### Directions for this task
Your answer must be a single number: how many lines in the records include the word "services".

--- START ---

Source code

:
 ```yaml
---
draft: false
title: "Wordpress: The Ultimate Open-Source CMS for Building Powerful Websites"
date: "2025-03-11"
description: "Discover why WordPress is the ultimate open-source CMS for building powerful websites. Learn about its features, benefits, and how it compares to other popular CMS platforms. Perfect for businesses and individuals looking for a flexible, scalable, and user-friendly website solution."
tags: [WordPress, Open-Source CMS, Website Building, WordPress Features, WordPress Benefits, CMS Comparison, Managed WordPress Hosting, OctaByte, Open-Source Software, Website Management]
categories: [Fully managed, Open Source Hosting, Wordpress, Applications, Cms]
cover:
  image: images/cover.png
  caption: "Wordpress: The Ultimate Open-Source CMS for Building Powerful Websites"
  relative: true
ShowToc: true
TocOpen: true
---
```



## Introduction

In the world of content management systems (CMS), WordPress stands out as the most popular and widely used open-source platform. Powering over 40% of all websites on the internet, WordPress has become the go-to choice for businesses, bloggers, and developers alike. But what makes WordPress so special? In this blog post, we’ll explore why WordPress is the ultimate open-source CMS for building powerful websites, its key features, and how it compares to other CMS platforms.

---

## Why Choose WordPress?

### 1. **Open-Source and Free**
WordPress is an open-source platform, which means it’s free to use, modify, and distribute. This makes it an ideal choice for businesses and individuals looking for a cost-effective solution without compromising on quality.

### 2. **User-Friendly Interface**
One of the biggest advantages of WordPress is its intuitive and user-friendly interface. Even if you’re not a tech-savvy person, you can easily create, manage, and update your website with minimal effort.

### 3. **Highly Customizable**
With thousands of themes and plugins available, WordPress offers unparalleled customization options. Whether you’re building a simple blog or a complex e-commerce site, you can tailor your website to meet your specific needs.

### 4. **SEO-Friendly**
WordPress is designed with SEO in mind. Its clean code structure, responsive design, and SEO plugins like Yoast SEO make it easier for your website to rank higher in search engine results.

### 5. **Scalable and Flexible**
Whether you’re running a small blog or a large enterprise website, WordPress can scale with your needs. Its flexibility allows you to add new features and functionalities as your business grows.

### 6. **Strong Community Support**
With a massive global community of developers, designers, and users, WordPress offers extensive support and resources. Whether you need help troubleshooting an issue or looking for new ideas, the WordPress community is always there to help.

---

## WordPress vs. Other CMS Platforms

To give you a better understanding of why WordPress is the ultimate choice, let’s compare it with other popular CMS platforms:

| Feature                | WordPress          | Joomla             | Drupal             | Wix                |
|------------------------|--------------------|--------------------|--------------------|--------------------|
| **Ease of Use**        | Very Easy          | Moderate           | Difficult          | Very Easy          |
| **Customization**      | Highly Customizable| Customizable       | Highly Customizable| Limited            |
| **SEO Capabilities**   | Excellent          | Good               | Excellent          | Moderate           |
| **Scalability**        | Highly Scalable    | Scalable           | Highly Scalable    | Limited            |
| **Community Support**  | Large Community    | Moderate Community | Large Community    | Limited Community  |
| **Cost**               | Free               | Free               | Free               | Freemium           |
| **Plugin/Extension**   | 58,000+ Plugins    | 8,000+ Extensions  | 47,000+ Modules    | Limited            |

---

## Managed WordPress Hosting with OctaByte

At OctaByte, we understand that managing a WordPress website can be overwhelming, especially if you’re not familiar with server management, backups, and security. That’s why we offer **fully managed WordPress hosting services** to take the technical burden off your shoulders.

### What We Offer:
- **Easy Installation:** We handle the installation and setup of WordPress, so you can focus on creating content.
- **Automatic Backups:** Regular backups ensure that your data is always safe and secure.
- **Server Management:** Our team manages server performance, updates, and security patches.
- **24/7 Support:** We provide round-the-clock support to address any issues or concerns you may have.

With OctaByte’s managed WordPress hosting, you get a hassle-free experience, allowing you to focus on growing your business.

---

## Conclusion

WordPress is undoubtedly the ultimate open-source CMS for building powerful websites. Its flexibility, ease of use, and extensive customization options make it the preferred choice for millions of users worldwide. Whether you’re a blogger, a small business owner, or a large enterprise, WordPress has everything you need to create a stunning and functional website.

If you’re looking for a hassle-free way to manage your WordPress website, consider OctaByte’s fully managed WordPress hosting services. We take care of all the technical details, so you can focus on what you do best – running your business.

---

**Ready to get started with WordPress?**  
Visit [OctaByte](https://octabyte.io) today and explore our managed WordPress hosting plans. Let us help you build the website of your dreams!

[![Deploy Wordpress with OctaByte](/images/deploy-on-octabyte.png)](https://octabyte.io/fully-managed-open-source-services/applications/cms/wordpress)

--- END ---
--- START ---

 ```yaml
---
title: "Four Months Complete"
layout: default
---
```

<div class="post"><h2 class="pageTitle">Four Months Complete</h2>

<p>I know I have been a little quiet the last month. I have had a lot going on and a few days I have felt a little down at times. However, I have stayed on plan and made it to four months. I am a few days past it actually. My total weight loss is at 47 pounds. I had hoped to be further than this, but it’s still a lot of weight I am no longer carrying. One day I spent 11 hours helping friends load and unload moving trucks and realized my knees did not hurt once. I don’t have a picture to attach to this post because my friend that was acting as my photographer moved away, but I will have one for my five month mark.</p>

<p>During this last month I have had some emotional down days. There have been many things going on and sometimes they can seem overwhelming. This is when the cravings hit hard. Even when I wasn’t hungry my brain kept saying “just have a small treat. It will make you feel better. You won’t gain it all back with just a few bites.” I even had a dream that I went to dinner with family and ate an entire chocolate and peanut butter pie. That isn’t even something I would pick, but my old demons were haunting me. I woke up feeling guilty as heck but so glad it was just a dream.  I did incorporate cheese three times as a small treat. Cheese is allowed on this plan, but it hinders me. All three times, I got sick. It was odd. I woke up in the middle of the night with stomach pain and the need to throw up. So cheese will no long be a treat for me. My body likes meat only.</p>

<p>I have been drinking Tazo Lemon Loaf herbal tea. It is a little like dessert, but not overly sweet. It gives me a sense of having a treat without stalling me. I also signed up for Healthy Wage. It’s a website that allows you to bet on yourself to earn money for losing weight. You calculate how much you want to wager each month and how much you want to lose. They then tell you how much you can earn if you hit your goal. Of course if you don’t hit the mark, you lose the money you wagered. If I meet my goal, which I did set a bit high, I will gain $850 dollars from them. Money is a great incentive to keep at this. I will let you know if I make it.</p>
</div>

--- END ---

### Solution for this task
3